- **PROBLEM STATEMENT**
List all the lines in these records that hold "PENDING".

(Source texts of formatted documents)
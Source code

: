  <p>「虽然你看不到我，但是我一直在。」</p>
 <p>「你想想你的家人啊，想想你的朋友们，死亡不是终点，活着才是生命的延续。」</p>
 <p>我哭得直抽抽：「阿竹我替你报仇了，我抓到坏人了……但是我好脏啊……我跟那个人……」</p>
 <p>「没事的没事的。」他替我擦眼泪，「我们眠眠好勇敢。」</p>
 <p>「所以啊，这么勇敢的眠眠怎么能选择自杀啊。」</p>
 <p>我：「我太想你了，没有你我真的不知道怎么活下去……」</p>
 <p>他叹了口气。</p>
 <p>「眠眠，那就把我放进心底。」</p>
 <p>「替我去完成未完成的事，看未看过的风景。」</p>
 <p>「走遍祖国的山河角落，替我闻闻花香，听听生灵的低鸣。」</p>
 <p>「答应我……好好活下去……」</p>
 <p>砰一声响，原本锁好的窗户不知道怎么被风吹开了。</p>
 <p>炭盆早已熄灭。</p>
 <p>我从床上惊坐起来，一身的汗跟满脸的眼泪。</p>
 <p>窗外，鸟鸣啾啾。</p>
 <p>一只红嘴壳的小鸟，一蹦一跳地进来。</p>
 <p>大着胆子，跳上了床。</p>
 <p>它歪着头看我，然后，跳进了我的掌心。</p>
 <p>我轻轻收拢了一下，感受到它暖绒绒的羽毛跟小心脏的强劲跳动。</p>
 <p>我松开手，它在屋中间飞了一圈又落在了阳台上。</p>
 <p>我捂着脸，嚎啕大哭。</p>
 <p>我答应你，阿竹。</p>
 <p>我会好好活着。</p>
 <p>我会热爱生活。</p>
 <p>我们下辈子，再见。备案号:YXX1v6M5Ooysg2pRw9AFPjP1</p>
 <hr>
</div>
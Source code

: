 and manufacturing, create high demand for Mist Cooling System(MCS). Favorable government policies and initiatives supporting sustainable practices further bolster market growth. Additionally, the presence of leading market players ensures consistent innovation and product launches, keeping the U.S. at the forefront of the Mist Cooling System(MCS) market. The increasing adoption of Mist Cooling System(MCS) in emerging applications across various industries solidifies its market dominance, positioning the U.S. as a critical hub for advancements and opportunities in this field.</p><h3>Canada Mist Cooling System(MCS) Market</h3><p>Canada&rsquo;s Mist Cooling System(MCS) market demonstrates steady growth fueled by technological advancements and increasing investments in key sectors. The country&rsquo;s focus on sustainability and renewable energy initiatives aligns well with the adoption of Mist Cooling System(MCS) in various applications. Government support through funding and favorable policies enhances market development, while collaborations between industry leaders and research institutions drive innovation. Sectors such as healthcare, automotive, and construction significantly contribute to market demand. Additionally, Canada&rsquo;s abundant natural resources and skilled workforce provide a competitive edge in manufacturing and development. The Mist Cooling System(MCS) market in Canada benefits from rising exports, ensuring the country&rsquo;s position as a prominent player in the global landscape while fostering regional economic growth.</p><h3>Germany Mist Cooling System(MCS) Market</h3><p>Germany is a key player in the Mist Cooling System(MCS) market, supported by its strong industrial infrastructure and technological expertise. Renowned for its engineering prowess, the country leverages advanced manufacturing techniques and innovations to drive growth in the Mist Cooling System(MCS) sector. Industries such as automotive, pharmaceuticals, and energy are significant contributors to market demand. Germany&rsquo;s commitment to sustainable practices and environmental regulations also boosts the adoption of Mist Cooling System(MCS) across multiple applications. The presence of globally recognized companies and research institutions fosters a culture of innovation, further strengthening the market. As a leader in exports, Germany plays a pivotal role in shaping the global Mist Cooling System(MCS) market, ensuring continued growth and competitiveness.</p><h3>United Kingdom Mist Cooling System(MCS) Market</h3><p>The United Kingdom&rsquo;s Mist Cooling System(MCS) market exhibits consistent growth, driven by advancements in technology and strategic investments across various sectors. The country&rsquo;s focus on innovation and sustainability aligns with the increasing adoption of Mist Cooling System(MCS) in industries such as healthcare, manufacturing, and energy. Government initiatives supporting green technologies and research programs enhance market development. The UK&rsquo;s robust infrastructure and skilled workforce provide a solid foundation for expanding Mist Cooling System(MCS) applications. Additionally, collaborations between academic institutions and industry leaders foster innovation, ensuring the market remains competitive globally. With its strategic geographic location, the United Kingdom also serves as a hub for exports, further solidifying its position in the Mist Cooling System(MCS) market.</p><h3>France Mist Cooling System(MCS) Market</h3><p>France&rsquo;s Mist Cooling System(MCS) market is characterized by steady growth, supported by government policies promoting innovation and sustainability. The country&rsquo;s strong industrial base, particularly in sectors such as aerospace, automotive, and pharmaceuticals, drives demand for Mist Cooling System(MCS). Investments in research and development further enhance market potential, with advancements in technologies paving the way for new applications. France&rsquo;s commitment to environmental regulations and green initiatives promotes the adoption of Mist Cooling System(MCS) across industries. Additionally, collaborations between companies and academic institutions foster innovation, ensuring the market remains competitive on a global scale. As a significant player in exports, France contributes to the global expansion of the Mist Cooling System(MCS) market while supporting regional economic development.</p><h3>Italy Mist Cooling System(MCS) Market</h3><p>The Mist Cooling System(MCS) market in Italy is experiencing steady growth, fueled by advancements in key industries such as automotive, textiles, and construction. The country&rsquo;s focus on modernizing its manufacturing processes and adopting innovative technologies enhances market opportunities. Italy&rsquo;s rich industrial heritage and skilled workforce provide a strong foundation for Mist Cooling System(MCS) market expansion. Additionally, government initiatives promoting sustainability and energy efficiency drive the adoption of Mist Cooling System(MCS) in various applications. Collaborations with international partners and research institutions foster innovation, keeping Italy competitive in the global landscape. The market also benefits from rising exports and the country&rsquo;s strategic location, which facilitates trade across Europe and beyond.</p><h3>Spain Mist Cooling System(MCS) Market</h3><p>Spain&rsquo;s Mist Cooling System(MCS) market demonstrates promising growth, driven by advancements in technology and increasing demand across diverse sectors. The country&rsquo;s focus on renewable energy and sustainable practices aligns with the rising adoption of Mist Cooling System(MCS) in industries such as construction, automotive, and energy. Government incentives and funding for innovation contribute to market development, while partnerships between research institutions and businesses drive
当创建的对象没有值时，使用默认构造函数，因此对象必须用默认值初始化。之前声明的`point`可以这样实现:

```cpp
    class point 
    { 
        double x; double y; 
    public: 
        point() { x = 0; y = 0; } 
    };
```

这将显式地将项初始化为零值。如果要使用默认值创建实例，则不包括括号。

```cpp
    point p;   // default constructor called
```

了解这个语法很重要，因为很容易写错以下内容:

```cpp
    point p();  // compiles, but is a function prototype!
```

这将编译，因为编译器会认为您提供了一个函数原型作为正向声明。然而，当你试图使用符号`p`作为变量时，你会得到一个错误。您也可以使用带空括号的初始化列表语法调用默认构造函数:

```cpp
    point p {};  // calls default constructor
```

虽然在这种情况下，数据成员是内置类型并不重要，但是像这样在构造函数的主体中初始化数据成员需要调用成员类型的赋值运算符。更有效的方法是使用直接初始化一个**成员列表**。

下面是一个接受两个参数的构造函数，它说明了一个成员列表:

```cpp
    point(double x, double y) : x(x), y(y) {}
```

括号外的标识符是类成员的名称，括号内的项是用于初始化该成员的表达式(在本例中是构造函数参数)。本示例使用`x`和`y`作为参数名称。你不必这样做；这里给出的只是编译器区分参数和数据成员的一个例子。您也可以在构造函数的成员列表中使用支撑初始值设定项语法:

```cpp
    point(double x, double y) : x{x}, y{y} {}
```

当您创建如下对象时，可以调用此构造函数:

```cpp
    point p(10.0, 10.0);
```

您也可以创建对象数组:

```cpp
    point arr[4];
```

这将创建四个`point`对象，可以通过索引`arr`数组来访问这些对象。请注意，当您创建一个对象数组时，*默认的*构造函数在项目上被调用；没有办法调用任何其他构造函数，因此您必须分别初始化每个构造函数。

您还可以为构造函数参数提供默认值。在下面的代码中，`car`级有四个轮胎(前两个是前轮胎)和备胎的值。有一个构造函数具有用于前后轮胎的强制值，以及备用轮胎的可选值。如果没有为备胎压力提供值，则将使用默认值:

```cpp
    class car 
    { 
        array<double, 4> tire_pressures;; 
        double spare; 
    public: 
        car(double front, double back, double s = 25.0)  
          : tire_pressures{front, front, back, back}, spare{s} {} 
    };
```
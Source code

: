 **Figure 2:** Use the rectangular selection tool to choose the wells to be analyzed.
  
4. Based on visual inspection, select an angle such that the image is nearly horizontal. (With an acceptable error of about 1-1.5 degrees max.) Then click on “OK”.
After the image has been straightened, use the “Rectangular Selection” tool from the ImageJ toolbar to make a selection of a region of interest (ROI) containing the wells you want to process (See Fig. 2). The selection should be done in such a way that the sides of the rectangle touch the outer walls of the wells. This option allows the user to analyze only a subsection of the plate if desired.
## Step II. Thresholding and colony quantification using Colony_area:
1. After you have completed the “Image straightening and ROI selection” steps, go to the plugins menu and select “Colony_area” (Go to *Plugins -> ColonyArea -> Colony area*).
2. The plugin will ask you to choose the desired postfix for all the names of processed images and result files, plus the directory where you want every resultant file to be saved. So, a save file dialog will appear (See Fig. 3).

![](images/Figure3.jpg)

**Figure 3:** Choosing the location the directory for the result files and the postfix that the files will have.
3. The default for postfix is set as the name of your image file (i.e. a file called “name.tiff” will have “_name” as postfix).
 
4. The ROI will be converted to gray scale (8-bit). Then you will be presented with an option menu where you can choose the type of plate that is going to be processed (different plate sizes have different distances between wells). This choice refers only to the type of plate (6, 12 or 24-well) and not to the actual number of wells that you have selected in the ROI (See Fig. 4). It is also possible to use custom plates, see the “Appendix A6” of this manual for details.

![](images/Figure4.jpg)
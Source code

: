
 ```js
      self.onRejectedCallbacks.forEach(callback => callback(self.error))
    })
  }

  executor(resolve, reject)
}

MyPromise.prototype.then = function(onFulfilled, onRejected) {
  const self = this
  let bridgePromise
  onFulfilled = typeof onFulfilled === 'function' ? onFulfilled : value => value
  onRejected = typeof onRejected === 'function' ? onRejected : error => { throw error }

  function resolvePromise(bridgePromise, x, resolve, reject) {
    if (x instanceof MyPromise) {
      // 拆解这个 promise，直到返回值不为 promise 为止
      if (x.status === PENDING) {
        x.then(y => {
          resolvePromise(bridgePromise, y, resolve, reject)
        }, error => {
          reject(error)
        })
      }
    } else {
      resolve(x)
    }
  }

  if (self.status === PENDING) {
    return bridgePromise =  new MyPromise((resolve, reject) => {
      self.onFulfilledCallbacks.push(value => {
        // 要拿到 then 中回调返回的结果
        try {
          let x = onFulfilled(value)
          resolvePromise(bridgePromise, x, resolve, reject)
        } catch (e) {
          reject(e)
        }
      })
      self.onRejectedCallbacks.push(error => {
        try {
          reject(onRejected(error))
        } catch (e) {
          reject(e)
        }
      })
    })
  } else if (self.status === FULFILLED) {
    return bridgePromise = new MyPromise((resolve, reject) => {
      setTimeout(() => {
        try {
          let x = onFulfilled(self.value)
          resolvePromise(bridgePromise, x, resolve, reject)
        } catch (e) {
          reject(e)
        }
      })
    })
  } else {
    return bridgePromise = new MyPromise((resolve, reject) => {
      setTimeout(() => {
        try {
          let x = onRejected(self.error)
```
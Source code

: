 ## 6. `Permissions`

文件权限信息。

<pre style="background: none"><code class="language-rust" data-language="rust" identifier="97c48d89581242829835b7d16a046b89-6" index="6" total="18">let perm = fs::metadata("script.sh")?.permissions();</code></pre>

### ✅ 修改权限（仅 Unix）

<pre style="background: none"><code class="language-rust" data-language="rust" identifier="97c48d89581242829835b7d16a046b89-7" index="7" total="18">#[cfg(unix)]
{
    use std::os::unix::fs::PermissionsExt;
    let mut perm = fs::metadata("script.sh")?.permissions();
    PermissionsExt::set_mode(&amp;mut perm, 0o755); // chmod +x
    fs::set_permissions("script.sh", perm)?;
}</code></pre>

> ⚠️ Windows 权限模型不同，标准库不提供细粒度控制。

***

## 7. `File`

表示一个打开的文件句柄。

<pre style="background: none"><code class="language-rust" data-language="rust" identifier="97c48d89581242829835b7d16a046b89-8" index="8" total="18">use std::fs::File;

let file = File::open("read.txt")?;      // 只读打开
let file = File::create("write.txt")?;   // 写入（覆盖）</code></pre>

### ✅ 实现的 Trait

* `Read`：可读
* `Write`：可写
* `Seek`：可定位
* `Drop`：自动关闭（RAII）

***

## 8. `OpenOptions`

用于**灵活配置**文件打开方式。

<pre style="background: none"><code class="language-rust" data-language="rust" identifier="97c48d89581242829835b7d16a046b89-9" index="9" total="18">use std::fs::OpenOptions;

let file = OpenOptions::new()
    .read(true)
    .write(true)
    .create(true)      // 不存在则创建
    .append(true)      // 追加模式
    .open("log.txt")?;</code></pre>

- **EXERCISE OUTPUT**
      if (x.status === PENDING) {
  if (self.status === PENDING) {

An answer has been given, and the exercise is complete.